▶ **ABOUT THIS EXERCISE**
Among the entries below, find each line holding "atmosphere" and return it.

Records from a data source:
********

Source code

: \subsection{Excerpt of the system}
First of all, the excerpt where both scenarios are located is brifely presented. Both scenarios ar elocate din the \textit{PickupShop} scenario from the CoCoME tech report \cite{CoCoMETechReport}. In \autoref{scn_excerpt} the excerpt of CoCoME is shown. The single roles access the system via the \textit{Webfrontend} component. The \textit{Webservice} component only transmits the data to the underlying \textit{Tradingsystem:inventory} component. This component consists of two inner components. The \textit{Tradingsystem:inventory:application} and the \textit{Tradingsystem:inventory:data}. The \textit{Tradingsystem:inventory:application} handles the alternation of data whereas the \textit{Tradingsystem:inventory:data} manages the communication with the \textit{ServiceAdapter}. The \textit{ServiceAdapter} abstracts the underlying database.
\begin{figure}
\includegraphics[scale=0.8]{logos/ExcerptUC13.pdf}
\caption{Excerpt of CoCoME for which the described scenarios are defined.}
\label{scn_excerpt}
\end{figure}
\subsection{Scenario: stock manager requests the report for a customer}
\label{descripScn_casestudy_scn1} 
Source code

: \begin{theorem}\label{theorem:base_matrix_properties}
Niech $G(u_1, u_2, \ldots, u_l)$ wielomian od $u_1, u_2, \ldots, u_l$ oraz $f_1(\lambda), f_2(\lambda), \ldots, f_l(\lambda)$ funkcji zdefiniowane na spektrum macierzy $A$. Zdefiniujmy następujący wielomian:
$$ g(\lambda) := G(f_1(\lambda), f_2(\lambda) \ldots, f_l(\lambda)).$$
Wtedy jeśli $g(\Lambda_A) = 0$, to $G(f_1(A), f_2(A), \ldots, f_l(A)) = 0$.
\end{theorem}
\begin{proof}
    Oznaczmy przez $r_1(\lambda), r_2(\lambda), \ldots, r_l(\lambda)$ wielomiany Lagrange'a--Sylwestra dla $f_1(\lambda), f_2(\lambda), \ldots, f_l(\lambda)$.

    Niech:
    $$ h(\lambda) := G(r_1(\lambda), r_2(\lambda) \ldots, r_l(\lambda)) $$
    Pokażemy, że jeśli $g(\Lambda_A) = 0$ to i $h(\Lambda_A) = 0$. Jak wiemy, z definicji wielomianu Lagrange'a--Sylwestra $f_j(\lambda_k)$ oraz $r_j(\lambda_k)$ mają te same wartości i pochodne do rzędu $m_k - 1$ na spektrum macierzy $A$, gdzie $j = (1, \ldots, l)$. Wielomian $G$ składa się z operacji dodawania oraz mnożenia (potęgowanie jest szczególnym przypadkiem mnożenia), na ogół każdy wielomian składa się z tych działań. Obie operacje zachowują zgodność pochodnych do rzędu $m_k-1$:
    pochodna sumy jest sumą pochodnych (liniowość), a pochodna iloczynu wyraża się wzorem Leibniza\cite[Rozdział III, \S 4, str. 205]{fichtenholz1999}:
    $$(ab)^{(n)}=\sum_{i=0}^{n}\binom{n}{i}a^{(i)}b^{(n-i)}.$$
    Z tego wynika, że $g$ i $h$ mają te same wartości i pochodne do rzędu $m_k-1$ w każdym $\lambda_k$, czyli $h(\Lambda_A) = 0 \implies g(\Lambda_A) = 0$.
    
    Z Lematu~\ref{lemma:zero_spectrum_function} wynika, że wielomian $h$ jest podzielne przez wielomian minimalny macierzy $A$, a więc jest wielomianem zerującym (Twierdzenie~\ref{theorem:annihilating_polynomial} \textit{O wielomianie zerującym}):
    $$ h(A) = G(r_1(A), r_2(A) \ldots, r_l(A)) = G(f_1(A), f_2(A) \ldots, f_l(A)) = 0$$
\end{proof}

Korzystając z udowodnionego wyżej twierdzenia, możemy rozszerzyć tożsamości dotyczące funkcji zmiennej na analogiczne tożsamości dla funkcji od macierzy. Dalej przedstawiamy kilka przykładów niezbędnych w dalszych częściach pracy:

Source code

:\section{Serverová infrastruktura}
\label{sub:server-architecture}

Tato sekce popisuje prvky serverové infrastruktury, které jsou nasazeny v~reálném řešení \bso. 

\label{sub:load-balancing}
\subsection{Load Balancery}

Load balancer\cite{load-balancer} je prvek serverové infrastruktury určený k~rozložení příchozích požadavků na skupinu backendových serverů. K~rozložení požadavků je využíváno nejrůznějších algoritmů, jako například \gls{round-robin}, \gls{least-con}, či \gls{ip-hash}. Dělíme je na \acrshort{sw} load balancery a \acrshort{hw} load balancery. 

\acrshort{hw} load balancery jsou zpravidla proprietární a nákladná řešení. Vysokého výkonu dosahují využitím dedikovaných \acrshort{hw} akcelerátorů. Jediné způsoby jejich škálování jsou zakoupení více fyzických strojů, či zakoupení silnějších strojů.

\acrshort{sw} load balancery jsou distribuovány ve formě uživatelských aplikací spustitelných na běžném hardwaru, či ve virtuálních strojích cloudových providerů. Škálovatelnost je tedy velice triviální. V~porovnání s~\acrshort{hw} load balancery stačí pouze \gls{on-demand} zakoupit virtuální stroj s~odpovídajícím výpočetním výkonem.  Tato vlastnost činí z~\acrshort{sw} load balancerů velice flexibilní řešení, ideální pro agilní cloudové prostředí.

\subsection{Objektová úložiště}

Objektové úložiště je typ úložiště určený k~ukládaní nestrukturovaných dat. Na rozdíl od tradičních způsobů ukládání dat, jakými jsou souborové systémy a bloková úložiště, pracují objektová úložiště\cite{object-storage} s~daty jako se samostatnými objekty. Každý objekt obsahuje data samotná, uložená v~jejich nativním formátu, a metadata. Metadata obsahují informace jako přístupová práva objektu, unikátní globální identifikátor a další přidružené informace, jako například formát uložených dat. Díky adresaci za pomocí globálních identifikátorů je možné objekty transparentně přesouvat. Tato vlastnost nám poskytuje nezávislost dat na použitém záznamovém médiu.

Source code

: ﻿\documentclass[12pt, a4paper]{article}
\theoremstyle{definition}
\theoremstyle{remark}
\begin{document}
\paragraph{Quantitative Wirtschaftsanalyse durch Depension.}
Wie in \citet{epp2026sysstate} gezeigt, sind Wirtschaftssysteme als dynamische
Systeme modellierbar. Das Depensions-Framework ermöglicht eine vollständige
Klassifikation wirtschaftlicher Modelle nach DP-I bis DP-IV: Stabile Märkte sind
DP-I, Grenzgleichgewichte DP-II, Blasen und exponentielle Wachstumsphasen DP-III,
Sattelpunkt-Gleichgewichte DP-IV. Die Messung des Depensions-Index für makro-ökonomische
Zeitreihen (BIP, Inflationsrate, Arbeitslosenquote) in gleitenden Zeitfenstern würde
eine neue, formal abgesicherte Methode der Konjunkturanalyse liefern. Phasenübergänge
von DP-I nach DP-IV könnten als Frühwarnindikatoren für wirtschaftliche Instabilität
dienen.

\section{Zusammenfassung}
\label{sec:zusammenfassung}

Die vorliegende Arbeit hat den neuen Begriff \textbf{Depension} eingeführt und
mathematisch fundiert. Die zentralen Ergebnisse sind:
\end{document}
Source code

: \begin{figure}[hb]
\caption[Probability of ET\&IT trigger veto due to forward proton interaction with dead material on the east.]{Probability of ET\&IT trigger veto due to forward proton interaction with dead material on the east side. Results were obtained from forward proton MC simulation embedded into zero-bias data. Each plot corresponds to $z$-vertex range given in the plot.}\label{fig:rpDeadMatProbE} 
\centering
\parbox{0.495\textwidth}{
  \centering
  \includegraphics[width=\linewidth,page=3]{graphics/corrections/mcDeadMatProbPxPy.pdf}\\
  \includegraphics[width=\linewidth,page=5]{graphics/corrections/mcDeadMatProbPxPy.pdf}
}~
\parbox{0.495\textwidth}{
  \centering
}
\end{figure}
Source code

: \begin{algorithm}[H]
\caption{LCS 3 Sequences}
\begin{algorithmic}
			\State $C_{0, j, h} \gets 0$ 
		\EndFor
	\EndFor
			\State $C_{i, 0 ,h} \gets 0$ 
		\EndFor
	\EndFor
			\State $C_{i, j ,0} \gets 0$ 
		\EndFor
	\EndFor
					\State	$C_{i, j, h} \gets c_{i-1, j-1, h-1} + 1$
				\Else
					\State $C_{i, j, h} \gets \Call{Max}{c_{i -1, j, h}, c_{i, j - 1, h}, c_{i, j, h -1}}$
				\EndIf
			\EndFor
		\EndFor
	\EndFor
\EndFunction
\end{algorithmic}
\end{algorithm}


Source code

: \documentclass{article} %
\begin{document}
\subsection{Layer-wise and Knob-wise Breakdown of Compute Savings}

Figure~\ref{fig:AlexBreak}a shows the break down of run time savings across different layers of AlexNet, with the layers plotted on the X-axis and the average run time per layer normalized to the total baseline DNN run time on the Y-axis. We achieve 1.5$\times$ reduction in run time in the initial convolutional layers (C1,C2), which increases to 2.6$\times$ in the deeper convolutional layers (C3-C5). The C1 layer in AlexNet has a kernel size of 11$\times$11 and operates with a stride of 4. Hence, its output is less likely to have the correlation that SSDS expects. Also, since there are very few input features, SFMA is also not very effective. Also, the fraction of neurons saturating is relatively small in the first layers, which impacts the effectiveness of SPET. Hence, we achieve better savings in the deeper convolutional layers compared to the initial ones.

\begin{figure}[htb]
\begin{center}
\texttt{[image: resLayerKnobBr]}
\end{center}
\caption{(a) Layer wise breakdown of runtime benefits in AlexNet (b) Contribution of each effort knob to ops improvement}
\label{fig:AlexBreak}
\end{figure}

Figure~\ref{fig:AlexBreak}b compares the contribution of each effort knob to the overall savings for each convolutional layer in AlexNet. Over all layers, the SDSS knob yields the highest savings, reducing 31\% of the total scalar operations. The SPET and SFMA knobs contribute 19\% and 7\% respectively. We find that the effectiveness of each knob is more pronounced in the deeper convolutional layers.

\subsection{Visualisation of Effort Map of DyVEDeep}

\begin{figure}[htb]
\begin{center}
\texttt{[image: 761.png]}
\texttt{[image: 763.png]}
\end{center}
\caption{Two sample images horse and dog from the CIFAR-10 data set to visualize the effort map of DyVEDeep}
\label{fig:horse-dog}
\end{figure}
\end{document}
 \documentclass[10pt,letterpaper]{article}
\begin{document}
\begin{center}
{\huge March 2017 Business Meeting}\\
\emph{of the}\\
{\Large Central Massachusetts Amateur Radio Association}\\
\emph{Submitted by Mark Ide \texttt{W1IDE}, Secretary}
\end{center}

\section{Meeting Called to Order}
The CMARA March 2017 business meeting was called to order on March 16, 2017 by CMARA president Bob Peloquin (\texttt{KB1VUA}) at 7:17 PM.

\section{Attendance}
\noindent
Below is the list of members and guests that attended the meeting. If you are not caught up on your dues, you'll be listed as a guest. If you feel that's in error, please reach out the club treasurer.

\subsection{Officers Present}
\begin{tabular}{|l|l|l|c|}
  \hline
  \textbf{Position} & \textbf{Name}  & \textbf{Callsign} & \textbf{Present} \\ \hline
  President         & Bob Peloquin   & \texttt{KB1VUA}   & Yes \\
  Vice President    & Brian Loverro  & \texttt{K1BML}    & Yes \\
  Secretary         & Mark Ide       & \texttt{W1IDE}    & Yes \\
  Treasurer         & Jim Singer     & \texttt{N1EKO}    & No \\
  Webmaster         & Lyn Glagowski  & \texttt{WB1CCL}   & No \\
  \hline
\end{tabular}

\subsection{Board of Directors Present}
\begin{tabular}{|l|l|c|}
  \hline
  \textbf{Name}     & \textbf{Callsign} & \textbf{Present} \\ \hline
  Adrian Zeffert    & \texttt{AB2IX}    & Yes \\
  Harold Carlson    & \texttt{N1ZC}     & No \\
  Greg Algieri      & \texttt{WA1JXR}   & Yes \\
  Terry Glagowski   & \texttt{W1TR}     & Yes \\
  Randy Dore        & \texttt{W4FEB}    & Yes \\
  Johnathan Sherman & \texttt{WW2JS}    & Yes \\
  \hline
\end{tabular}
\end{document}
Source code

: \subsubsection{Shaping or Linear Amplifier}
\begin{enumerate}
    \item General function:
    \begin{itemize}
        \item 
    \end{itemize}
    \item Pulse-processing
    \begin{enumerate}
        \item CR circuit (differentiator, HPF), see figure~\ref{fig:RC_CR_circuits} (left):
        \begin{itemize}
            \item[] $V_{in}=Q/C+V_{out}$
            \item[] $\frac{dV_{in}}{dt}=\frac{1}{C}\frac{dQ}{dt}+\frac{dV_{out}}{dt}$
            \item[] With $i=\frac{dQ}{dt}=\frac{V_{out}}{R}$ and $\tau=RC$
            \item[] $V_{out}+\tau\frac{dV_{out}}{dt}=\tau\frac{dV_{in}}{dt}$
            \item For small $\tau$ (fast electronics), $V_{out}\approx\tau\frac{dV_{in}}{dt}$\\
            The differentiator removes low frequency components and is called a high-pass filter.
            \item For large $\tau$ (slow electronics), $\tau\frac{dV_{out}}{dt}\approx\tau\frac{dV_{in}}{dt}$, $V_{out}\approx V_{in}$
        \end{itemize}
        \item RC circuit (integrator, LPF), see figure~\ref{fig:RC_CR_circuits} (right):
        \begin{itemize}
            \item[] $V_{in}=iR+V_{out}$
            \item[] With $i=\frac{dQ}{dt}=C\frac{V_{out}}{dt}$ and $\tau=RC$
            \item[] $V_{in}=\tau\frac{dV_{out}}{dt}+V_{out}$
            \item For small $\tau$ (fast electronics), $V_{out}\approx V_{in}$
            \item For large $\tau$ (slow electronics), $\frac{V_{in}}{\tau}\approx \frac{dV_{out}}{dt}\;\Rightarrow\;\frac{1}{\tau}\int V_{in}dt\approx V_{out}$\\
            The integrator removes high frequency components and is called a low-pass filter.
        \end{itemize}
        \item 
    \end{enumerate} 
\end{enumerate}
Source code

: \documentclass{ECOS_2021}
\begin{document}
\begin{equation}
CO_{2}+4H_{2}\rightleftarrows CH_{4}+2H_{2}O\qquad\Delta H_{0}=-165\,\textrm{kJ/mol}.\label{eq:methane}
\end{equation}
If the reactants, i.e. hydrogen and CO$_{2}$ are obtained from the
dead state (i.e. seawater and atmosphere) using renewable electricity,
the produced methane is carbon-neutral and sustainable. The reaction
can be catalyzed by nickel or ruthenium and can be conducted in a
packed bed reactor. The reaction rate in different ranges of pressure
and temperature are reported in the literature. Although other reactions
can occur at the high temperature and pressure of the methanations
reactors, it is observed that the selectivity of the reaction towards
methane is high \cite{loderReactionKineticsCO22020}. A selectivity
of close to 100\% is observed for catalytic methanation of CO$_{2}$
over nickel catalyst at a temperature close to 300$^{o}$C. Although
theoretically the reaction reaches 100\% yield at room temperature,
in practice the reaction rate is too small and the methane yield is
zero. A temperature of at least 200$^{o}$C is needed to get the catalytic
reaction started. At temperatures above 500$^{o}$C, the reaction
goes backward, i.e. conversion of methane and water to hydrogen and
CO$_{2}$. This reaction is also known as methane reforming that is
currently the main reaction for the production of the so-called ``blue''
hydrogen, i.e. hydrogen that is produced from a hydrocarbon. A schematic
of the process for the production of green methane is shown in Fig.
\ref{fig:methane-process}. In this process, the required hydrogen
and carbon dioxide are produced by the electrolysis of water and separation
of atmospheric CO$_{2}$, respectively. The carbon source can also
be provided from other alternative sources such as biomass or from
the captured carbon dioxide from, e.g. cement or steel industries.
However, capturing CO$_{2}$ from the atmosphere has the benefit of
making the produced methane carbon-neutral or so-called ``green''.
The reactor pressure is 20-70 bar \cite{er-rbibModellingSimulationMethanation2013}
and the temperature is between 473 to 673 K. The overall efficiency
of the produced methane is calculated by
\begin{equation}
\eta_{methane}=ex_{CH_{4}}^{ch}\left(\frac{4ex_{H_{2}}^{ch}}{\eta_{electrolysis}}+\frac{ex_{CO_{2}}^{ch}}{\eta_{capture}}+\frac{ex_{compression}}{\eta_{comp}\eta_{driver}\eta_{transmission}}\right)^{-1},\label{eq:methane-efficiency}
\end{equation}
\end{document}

********

▶ **YOUR SOLUTION**
dead state (i.e. seawater and atmosphere) using renewable electricity,
However, capturing CO$_{2}$ from the atmosphere has the benefit of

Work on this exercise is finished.